その5 白いイヌウサギ(Part. H)
初めての授業日。
鞄に授業セットを詰め込んで、先生のいる準備室へと向かっていた。
はく製やらミイラやら、室内の風景を思い出すと足が重い…。
と、部屋の前に小さなもこもこした何かがこちらを見ていることに気が付いた。
「…あれ?」
もこもこの純白の毛玉から、ちょこんと出した短い手足。
チョコレート色の円らな瞳に、白磁に描かれた桃の花のような色の口。
その出会いも衝撃的だったけれど、もっと不意の出来事だったのが、
「…ハーミアかえ('ω')?」
「うん。…え!?しゃべった(๑°ㅁ°๑)!!」
イヌウサギが言葉を話したことだった。
思わず普通に返事をしてしまった自分自身に驚きつつも、身構える。
イヌウサギって、ワンワンって鳴くけれど、言葉を話すなんて聞いたことがない。
と、彼の後ろにある部屋の存在に気が付いて、不穏な勘が頭をよぎる。
もしや、ネクロマンス的な何かの産物だったりして…。
でも、可愛いな…。
「そう怯えるでない。わっちはあの魔術師の使い魔となる代わりに、潜在能力を解放してもらったのじゃ。ほれ、授業じゃ。ついて参れ。」
くるりと向きを変えたイヌウサギは、スタスタと準備室前を後にする。
教室が変わったから、その案内に遣わされたのかな…?
ついていくと、白い日差しの入る教室に辿り着いて、教卓にはディアス先生の姿。
明るい部屋の中だからか、なんだか少し、頬がこけているようにも見える。
「…おはようございます。
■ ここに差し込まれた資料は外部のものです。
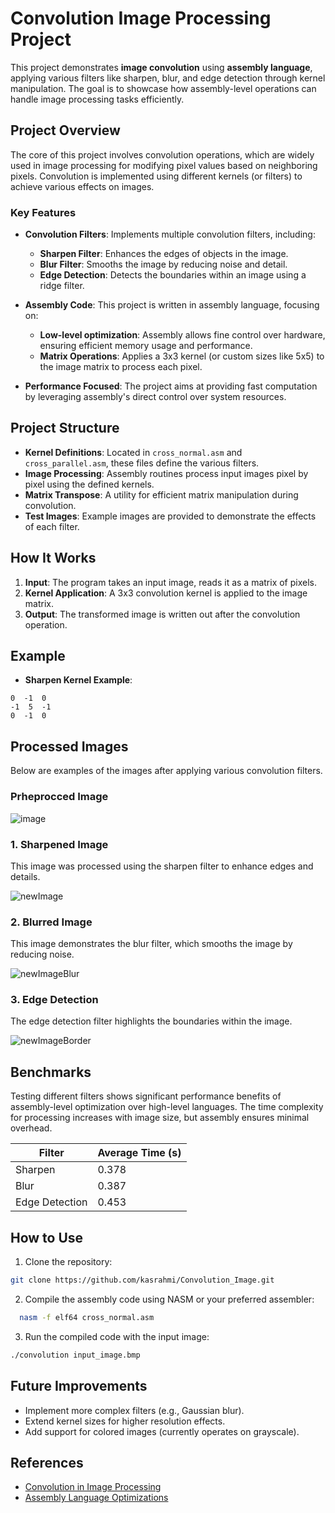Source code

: # Convolution Image Processing Project

This project demonstrates **image convolution** using **assembly language**, applying various filters like sharpen, blur, and edge detection through kernel manipulation. The goal is to showcase how assembly-level operations can handle image processing tasks efficiently.

## Project Overview

The core of this project involves convolution operations, which are widely used in image processing for modifying pixel values based on neighboring pixels. Convolution is implemented using different kernels (or filters) to achieve various effects on images.

### Key Features

- **Convolution Filters**: Implements multiple convolution filters, including:
  - **Sharpen Filter**: Enhances the edges of objects in the image.
  - **Blur Filter**: Smooths the image by reducing noise and detail.
  - **Edge Detection**: Detects the boundaries within an image using a ridge filter.

- **Assembly Code**: This project is written in assembly language, focusing on:
  - **Low-level optimization**: Assembly allows fine control over hardware, ensuring efficient memory usage and performance.
  - **Matrix Operations**: Applies a 3x3 kernel (or custom sizes like 5x5) to the image matrix to process each pixel.

- **Performance Focused**: The project aims at providing fast computation by leveraging assembly's direct control over system resources.

## Project Structure

- **Kernel Definitions**: Located in `cross_normal.asm` and `cross_parallel.asm`, these files define the various filters.
- **Image Processing**: Assembly routines process input images pixel by pixel using the defined kernels.
- **Matrix Transpose**: A utility for efficient matrix manipulation during convolution.
- **Test Images**: Example images are provided to demonstrate the effects of each filter.

## How It Works

1. **Input**: The program takes an input image, reads it as a matrix of pixels.
2. **Kernel Application**: A 3x3 convolution kernel is applied to the image matrix.
3. **Output**: The transformed image is written out after the convolution operation.

## Example

- **Sharpen Kernel Example**:

```plaintext
0  -1  0
-1  5  -1
0  -1  0
```

## Processed Images

Below are examples of the images after applying various convolution filters.

### Prheprocced Image

![image](https://github.com/user-attachments/assets/2434599d-bfbc-4697-a6a8-09fc3dde183d)

### 1. Sharpened Image
This image was processed using the sharpen filter to enhance edges and details.

![newImage](https://github.com/user-attachments/assets/e783cf67-d0cc-4ade-a68c-50b952fa8090)

### 2. Blurred Image
This image demonstrates the blur filter, which smooths the image by reducing noise.

![newImageBlur](https://github.com/user-attachments/assets/391ad640-6133-4138-a0bb-cec8a15d5e98)

### 3. Edge Detection
The edge detection filter highlights the boundaries within the image.

![newImageBorder](https://github.com/user-attachments/assets/4137c4b7-02de-4150-86b0-4321c9d8077c)

## Benchmarks

Testing different filters shows significant performance benefits of assembly-level optimization over high-level languages. The time complexity for processing increases with image size, but assembly ensures minimal overhead.

| Filter         | Average Time (s) |
|----------------|------------------|
| Sharpen        | 0.378            |
| Blur           | 0.387            |
| Edge Detection | 0.453            |

## How to Use

1. Clone the repository:
  ```bash
  git clone https://github.com/kasrahmi/Convolution_Image.git
  ```

2. Compile the assembly code using NASM or your preferred assembler:
 ```bash
   nasm -f elf64 cross_normal.asm
  ```

3. Run the compiled code with the input image:
  ```bash
  ./convolution input_image.bmp
  ```
## Future Improvements

- Implement more complex filters (e.g., Gaussian blur).
- Extend kernel sizes for higher resolution effects.
- Add support for colored images (currently operates on grayscale).

## References

- [Convolution in Image Processing](https://en.wikipedia.org/wiki/Kernel_(image_processing))
- [Assembly Language Optimizations](https://en.wikipedia.org/wiki/Assembly_language)
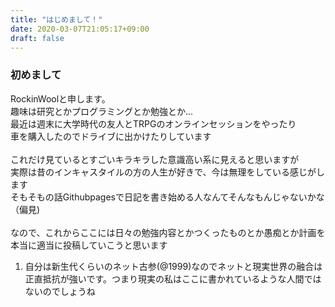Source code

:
 ```yaml
---
title: "はじめまして！"
date: 2020-03-07T21:05:17+09:00
draft: false
---
```

### 初めまして

RockinWoolと申します。  <br>
趣味は研究とかプログラミングとか勉強とか...  <br>
最近は週末に大学時代の友人とTRPGのオンラインセッションをやったり  <br>
車を購入したのでドライブに出かけたりしています  <br>
<br>
これだけ見ているとすごいキラキラした意識高い系に見えると思いますが<br>
実際は昔のインキャスタイルの方の人生が好きで、今は無理をしている感じがします<br>
そもそもの話Githubpagesで日記を書き始める人なんてそんなもんじゃないかな（偏見)<br>
<br>
なので、これからここには日々の勉強内容とかつくったものとか愚痴とか計画を<br>
本当に適当に投稿していこうと思います<br>
1. 自分は新生代くらいのネット古参(@1999)なのでネットと現実世界の融合は  <br>
   正直抵抗が強いです。つまり現実の私はここに書かれているような人間ではないのでしょうね  <br>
」
「お、おはようございますっ!」
挨拶が遅れたことを少し申し訳なく思いながら、慌てて頭を下げる。
すると先生は私の考えがお見通しみたいに、その子について教えてくれる。
「その生き物は私の使い魔で、名をライトと言います。」
「ライ君と呼んでくりゃれ。」
よろしくなのじゃ!と敬礼するちんまりした姿に、思わず頬が緩んでしまった。
その5 終
【ひとこと事項】
・ライト
ディアスの使い魔となったイヌウサギ。知能が高く、なぜか流暢に会話が可能。
・スコラ・リンデの授業期間
入学式の後、一週間程のオリエンテーションを経て授業開始となる。
・ディアスとの授業
転送術科の学生は1名のため、転送術の専門の授業は1対1で行われている。